The task
Report only how many lines in the material contain "horizontal".

Input data
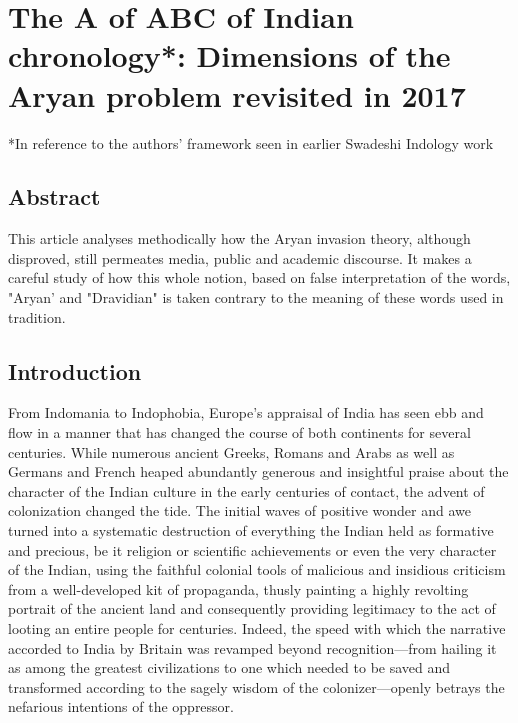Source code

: 
\chapter{The A of ABC of Indian chronology*: Dimensions of the Aryan problem revisited in 2017}\label{chapter2}


*In reference to the authors’ framework seen in earlier Swadeshi Indology work

\section*{Abstract}

This article analyses methodically how the Aryan invasion theory, although disproved, still permeates media, public and academic discourse. It makes a careful study of how this whole notion, based on false interpretation of the words, "Aryan' and "Dravidian" is taken contrary to the meaning of these words used in tradition.


\section{Introduction}

From Indomania to Indophobia, Europe’s appraisal of India has seen ebb and flow in a manner that has changed the course of both continents for several centuries. While numerous ancient Greeks, Romans and Arabs as well as Germans and French heaped abundantly generous and insightful praise about the character of the Indian culture in the early centuries of contact, the advent of colonization changed the tide. The initial waves of positive wonder and awe turned into a systematic destruction of everything the Indian held as formative and precious, be it religion or scientific achievements or even the very character of the Indian, using the faithful colonial tools of malicious and insidious criticism from a well-developed kit of propaganda, thusly painting a highly revolting portrait of the ancient land and consequently providing legitimacy to the act of looting an entire people for centuries. Indeed, the speed with which the narrative accorded to India by Britain was revamped beyond recognition—from hailing it as among the greatest civilizations to one which needed to be saved and transformed according to the sagely wisdom of the colonizer—openly betrays the nefarious intentions of the oppressor.

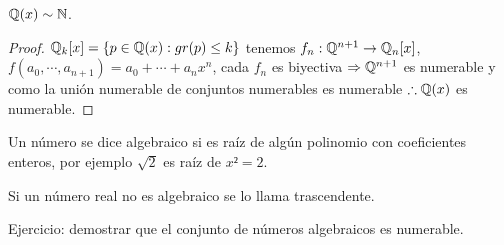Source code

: \begin{eg}
    $\mathbb{Q}(x) \sim \mathbb{N}$.
    \begin{proof}
        $\mathbb{Q}_k[x] = \{ p \in \mathbb{Q}(x) : gr(p) \leq k \}$ tenemos $f_n : \mathbb{Q}^{n+1} \to \mathbb{Q}_n[x]$, $f(a_0, \cdots, a_{n+1}) = a_0 + \cdots + a_nx^n$, cada $f_n$ es biyectiva $\Rightarrow \mathbb{Q}^{n+1}$ es numerable y como la unión numerable de conjuntos numerables es numerable $\therefore \mathbb{Q}(x)$ es numerable. 
    \end{proof}
\end{eg}

\begin{definition}
    Un número se dice algebraico si es raíz de algún polinomio con coeficientes enteros, por ejemplo $\sqrt{2}$ es raíz de $x² = 2$. 
\end{definition}

\begin{definition}
    Si un número real no es algebraico se lo llama trascendente.
\end{definition}

Ejercicio: demostrar que el conjunto de números algebraicos es numerable.

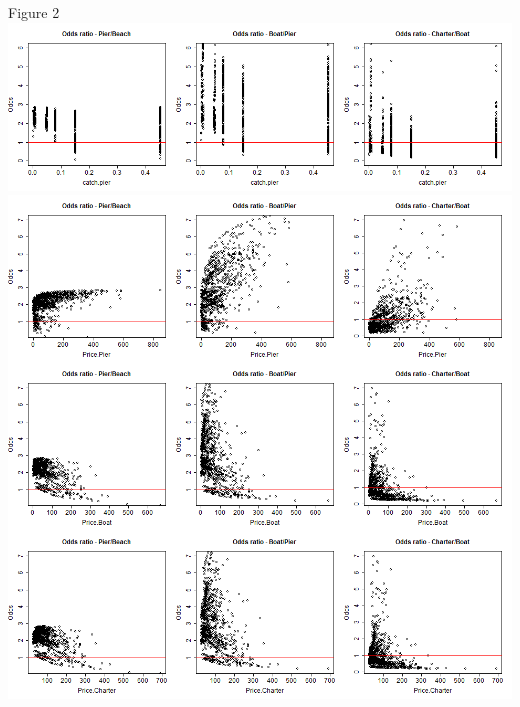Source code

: \documentclass[12pt]{article}
\begin{document}
{Figure 2\\
\includegraphics[scale=0.47]{Ordered Odds 3}\\
\includegraphics[scale=0.47]{Ordered Odds 2}





}
\end{document}
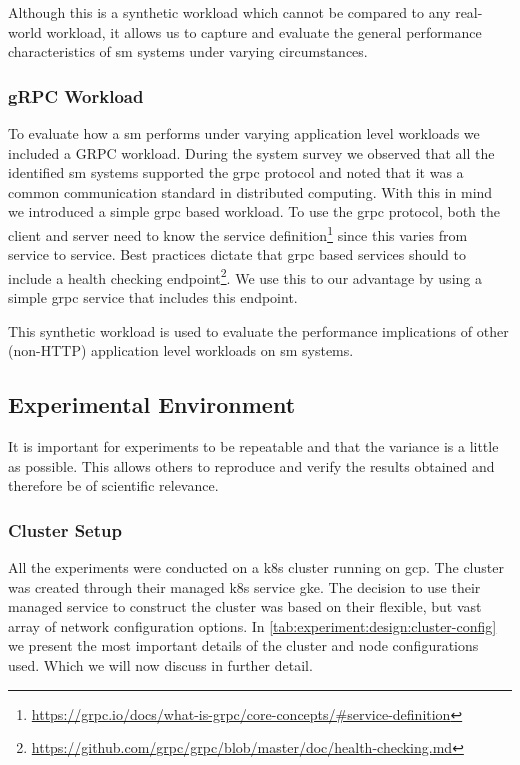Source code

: Although this is a synthetic workload which cannot be compared to any real-world workload, it allows us to capture and evaluate the general performance characteristics of \gls{sm} systems under varying circumstances.

\subsubsection{gRPC Workload}
\label{sec:experiments:design:workloads:grpc}

To evaluate how a \gls{sm} performs under varying application level workloads we included a GRPC workload. During the system survey we observed that all the identified \gls{sm} systems supported the \gls{grpc} protocol and noted that it was a common communication standard in distributed computing. With this in mind we introduced a simple \gls{grpc} based workload. To use the \gls{grpc} protocol, both the client and server need to know the service definition\footnote{\url{https://grpc.io/docs/what-is-grpc/core-concepts/\#service-definition}} since this varies from service to service. Best practices dictate that \gls{grpc} based services should to include a health checking endpoint\footnote{\url{https://github.com/grpc/grpc/blob/master/doc/health-checking.md}}. We use this to our advantage by using a simple \gls{grpc} service that includes this endpoint.

This synthetic workload is used to evaluate the performance implications of other (non-HTTP) application level workloads on \gls{sm} systems.

\subsection{Experimental Environment}
\label{sec:experiments:design:environment}

It is important for experiments to be repeatable and that the variance is a little as possible. This allows others to reproduce and verify the results obtained and therefore be of scientific relevance. 

\subsubsection{Cluster Setup}
\label{sec:experiments:design:environment:cluster}

All the experiments were conducted on a \gls{k8s} cluster running on \gls{gcp}. The cluster was created through their managed \gls{k8s} service \gls{gke}. The decision to use their managed service to construct the cluster was based on their flexible, but vast array of network configuration options. In \cref{tab:experiment:design:cluster-config} we present the most important details of the cluster and node configurations used. Which we will now discuss in further detail.

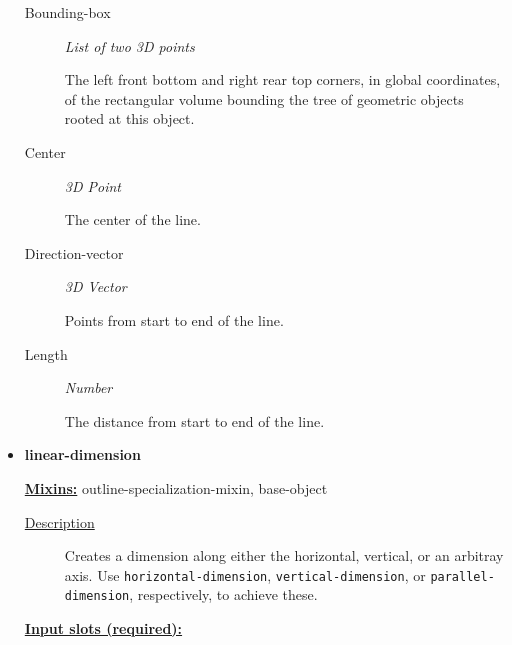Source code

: \documentclass [11pt]{book}
\begin{document}
\begin{itemize}
\begin{description}
\item [Bounding-box]
\emph{List of two 3D points}

 The left front bottom and right rear top corners, in global coordinates,
of the rectangular volume bounding the tree of geometric objects rooted at this object.




\item [Center]
\emph{3D Point}

 The center of the line.




\item [Direction-vector]
\emph{3D Vector}

 Points from start to end of the line.




\item [Length]
\emph{Number}

 The distance from start to end of the line.




\end{description}







\item {}
\label{prim:linear-dimension}
\textbf{linear-dimension}


\textbf{
\underline{Mixins:}} outline-specialization-mixin, base-object





\begin{description}

\item [
\underline{Description}]


Creates a dimension along either the horizontal, vertical, or an arbitray axis. Use
\texttt{horizontal-dimension}, \texttt{vertical-dimension}, or \texttt{parallel-dimension}, respectively, to achieve these.



\end{description}








\textbf{
\underline{Input slots (required):}}

\begin{description}


\end{description}
\end{itemize}
\end{document}

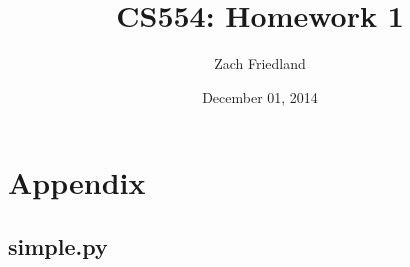 \documentclass[10pt,letterpaper,final,titlepage]{article}
\title{CS554: Homework 1}
\author{Zach Friedland}
\date{December 01, 2014}
\begin{document}
\maketitle

\newpage
\section*{Appendix}

\subsection*{simple.py}

\end{document}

Solution for this problem
2